> _PROBLEM DETAILS_: The whole listing below needs to be retyped without a single change.

> _INFORMATION SHOWN_:
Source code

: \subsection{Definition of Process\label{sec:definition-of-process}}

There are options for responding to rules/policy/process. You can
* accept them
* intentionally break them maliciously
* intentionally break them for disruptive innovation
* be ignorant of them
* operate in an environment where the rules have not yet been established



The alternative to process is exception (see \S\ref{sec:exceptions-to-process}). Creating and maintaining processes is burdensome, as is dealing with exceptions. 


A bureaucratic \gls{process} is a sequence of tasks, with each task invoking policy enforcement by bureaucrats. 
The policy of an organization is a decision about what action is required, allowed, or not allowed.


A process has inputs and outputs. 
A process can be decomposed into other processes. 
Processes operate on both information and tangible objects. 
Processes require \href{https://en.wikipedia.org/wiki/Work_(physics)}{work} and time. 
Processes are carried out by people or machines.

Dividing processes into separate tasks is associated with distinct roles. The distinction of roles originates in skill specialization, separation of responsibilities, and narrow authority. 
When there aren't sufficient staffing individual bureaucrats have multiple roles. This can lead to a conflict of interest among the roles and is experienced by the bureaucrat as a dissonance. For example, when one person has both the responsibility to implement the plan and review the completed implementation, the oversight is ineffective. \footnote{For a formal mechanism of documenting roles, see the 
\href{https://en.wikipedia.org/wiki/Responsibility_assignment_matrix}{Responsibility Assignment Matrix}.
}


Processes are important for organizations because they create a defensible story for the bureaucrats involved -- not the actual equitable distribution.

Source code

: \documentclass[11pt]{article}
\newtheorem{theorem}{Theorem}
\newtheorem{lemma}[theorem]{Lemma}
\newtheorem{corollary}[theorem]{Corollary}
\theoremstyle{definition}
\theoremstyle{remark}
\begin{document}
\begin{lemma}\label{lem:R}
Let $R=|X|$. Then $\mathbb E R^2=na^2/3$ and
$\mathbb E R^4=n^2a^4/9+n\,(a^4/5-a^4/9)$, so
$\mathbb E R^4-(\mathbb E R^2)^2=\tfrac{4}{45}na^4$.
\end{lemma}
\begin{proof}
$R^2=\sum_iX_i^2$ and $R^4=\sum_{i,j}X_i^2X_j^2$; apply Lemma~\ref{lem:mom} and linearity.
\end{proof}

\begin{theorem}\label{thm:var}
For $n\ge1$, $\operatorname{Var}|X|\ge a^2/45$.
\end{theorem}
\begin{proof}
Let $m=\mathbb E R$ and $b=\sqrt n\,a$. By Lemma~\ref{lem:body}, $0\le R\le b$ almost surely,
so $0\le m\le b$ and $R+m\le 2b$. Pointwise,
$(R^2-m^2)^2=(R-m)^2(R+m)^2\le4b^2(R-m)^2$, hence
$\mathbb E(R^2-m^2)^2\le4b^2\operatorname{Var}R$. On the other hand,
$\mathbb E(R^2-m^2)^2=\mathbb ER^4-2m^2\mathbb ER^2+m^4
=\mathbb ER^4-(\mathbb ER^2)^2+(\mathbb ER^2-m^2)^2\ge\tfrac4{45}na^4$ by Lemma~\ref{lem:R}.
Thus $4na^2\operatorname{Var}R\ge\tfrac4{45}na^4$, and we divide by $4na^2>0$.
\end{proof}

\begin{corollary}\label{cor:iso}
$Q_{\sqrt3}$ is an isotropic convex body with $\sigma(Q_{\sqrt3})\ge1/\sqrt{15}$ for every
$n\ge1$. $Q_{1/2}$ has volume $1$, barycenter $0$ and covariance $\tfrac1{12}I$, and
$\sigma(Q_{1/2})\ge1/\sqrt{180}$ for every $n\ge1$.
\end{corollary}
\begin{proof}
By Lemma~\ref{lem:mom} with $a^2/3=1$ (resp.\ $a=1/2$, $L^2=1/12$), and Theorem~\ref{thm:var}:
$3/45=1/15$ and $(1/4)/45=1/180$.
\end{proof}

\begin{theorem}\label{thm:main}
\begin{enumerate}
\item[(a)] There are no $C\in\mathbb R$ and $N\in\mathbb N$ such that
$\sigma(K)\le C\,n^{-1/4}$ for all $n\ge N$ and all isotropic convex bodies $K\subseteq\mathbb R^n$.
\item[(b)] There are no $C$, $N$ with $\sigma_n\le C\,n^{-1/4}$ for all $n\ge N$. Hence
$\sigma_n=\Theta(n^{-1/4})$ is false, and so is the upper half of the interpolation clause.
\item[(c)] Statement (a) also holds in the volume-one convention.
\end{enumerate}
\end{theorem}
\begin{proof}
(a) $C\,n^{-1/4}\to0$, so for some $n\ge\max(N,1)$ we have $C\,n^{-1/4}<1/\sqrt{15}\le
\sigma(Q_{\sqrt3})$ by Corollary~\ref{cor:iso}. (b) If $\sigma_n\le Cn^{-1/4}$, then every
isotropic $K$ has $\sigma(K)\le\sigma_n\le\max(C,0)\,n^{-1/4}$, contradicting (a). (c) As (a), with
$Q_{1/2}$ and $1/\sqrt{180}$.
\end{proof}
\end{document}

> _RESPONSE BOX_:
Source code

: \subsection{Definition of Process\label{sec:definition-of-process}}

There are options for responding to rules/policy/process. You can
* accept them
* intentionally break them maliciously
* intentionally break them for disruptive innovation
* be ignorant of them
* operate in an environment where the rules have not yet been established



The alternative to process is exception (see \S\ref{sec:exceptions-to-process}). Creating and maintaining processes is burdensome, as is dealing with exceptions. 


A bureaucratic \gls{process} is a sequence of tasks, with each task invoking policy enforcement by bureaucrats. 
The policy of an organization is a decision about what action is required, allowed, or not allowed.


A process has inputs and outputs. 
A process can be decomposed into other processes. 
Processes operate on both information and tangible objects. 
Processes require \href{https://en.wikipedia.org/wiki/Work_(physics)}{work} and time. 
Processes are carried out by people or machines.

Dividing processes into separate tasks is associated with distinct roles. The distinction of roles originates in skill specialization, separation of responsibilities, and narrow authority. 
When there aren't sufficient staffing individual bureaucrats have multiple roles. This can lead to a conflict of interest among the roles and is experienced by the bureaucrat as a dissonance. For example, when one person has both the responsibility to implement the plan and review the completed implementation, the oversight is ineffective. \footnote{For a formal mechanism of documenting roles, see the 
\href{https://en.wikipedia.org/wiki/Responsibility_assignment_matrix}{Responsibility Assignment Matrix}.
}


Processes are important for organizations because they create a defensible story for the bureaucrats involved -- not the actual equitable distribution.

Source code

: \documentclass[11pt]{article}
\newtheorem{theorem}{Theorem}
\newtheorem{lemma}[theorem]{Lemma}
\newtheorem{corollary}[theorem]{Corollary}
\theoremstyle{definition}
\theoremstyle{remark}
\begin{document}
\begin{lemma}\label{lem:R}
Let $R=|X|$. Then $\mathbb E R^2=na^2/3$ and
$\mathbb E R^4=n^2a^4/9+n\,(a^4/5-a^4/9)$, so
$\mathbb E R^4-(\mathbb E R^2)^2=\tfrac{4}{45}na^4$.
\end{lemma}
\begin{proof}
$R^2=\sum_iX_i^2$ and $R^4=\sum_{i,j}X_i^2X_j^2$; apply Lemma~\ref{lem:mom} and linearity.
\end{proof}

\begin{theorem}\label{thm:var}
For $n\ge1$, $\operatorname{Var}|X|\ge a^2/45$.
\end{theorem}
\begin{proof}
Let $m=\mathbb E R$ and $b=\sqrt n\,a$. By Lemma~\ref{lem:body}, $0\le R\le b$ almost surely,
so $0\le m\le b$ and $R+m\le 2b$. Pointwise,
$(R^2-m^2)^2=(R-m)^2(R+m)^2\le4b^2(R-m)^2$, hence
$\mathbb E(R^2-m^2)^2\le4b^2\operatorname{Var}R$. On the other hand,
$\mathbb E(R^2-m^2)^2=\mathbb ER^4-2m^2\mathbb ER^2+m^4
=\mathbb ER^4-(\mathbb ER^2)^2+(\mathbb ER^2-m^2)^2\ge\tfrac4{45}na^4$ by Lemma~\ref{lem:R}.
Thus $4na^2\operatorname{Var}R\ge\tfrac4{45}na^4$, and we divide by $4na^2>0$.
\end{proof}

\begin{corollary}\label{cor:iso}
$Q_{\sqrt3}$ is an isotropic convex body with $\sigma(Q_{\sqrt3})\ge1/\sqrt{15}$ for every
$n\ge1$. $Q_{1/2}$ has volume $1$, barycenter $0$ and covariance $\tfrac1{12}I$, and
$\sigma(Q_{1/2})\ge1/\sqrt{180}$ for every $n\ge1$.
\end{corollary}
\begin{proof}
By Lemma~\ref{lem:mom} with $a^2/3=1$ (resp.\ $a=1/2$, $L^2=1/12$), and Theorem~\ref{thm:var}:
$3/45=1/15$ and $(1/4)/45=1/180$.
\end{proof}

\begin{theorem}\label{thm:main}
\begin{enumerate}
\item[(a)] There are no $C\in\mathbb R$ and $N\in\mathbb N$ such that
$\sigma(K)\le C\,n^{-1/4}$ for all $n\ge N$ and all isotropic convex bodies $K\subseteq\mathbb R^n$.
\item[(b)] There are no $C$, $N$ with $\sigma_n\le C\,n^{-1/4}$ for all $n\ge N$. Hence
$\sigma_n=\Theta(n^{-1/4})$ is false, and so is the upper half of the interpolation clause.
\item[(c)] Statement (a) also holds in the volume-one convention.
\end{enumerate}
\end{theorem}
\begin{proof}
(a) $C\,n^{-1/4}\to0$, so for some $n\ge\max(N,1)$ we have $C\,n^{-1/4}<1/\sqrt{15}\le
\sigma(Q_{\sqrt3})$ by Corollary~\ref{cor:iso}. (b) If $\sigma_n\le Cn^{-1/4}$, then every
isotropic $K$ has $\sigma(K)\le\sigma_n\le\max(C,0)\,n^{-1/4}$, contradicting (a). (c) As (a), with
$Q_{1/2}$ and $1/\sqrt{180}$.
\end{proof}
\end{document}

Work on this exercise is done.